The Simpsons’ Gay Character Waylon Smithers Gets A Boyfriend
It took 712 episodes and 33 seasons, but it’s finally happened. Waylon Smithers, the hapless personal assistant to the evil Montgomery Burns on The Simpsons, has a boyfriend…and no it’s not Mr. Burns.
Smithers, who has long harboured an unrequited love for the crusty nuclear plant owner, has found love at last, with a billionaire fashion designer Michael De Graff, voiced by Victor Garber.
Episode co-writer Johnny LaZebnik tweeted, “I can finally come out of the closet as a d’ohmosexual. Watch a very gay episode of The Simpsons on November 21, written by me and my dad.”
The episode, titled Portrait Of A Lackey On Fire, finds lovelorn Smithers falling for De Graaf, however the relationship is teased to potentially “destroy Springfield.”
— Johnny LaZebnik (@jlazebnik) October 30, 2021
Smithers Is One of The Simpsons’ Longest Running Characters
The character of Smithers, who came out in the 2016 episode The Burns Cage, has been voiced by Harry Shearer for more than 33 years. Simpsons writers have been known to refer to the character of Smithers as “Burn-sexual.”
In The Burns Cage, Smithers declares his love for Mr Burns only to be told “Don’t take this the wrong way. You mean nothing to me.
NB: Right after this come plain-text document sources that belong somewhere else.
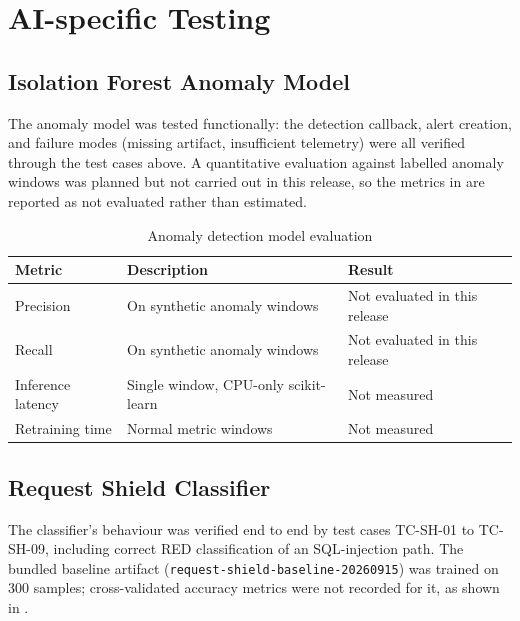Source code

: \section{AI-specific Testing}

\subsection{Isolation Forest Anomaly Model \cite{liu2008isolation}}

The anomaly model was tested functionally: the detection callback, alert
creation, and failure modes (missing artifact, insufficient telemetry) were
all verified through the test cases above.  A quantitative evaluation against
labelled anomaly windows was planned but not carried out in this release, so
the metrics in  are reported as not evaluated rather than
estimated.

\begin{table}[H]
\centering
\caption{Anomaly detection model evaluation}\label{tab:ai_eval}
\begin{tabularx}{\textwidth}{@{}l X l@{}}
\toprule
\textbf{Metric} & \textbf{Description} & \textbf{Result}\\
\midrule
Precision & On synthetic anomaly windows & Not evaluated in this release\\
Recall & On synthetic anomaly windows & Not evaluated in this release\\
Inference latency & Single window, CPU-only scikit-learn & Not measured\\
Retraining time & Normal metric windows & Not measured\\
\bottomrule
\end{tabularx}
\end{table}

\subsection{Request Shield Classifier \cite{breiman2001random,cicids2017}}

The classifier's behaviour was verified end to end by test cases TC-SH-01 to
TC-SH-09, including correct RED classification of an SQL-injection path.  The
bundled baseline artifact (\texttt{request-shield-baseline-20260915}) was
trained on 300 samples; cross-validated accuracy metrics were not recorded for
it, as shown in .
Someone I give less thought to than the little piece of popcorn stuck in my tooth.”
Smithers is well-known for his obsession with Malibu Stacy dolls. He not only has Springfield’s largest collection of the dolls; he also attends StacyCon in San Diego, writes a newsletter about Malibu Stacey and wrote a stage musical about her which ran in New Mexico. Smithers played her boyfriend.
It’s All In The Family
Rob LaZebnik, who has been a co-executive producer on The Simpsons since 1999 and written 21 episodes, told The New York Post in 2016 that The Burns Cage, which generated worldwide headlines, was inspired by his relationship with his son Johnny.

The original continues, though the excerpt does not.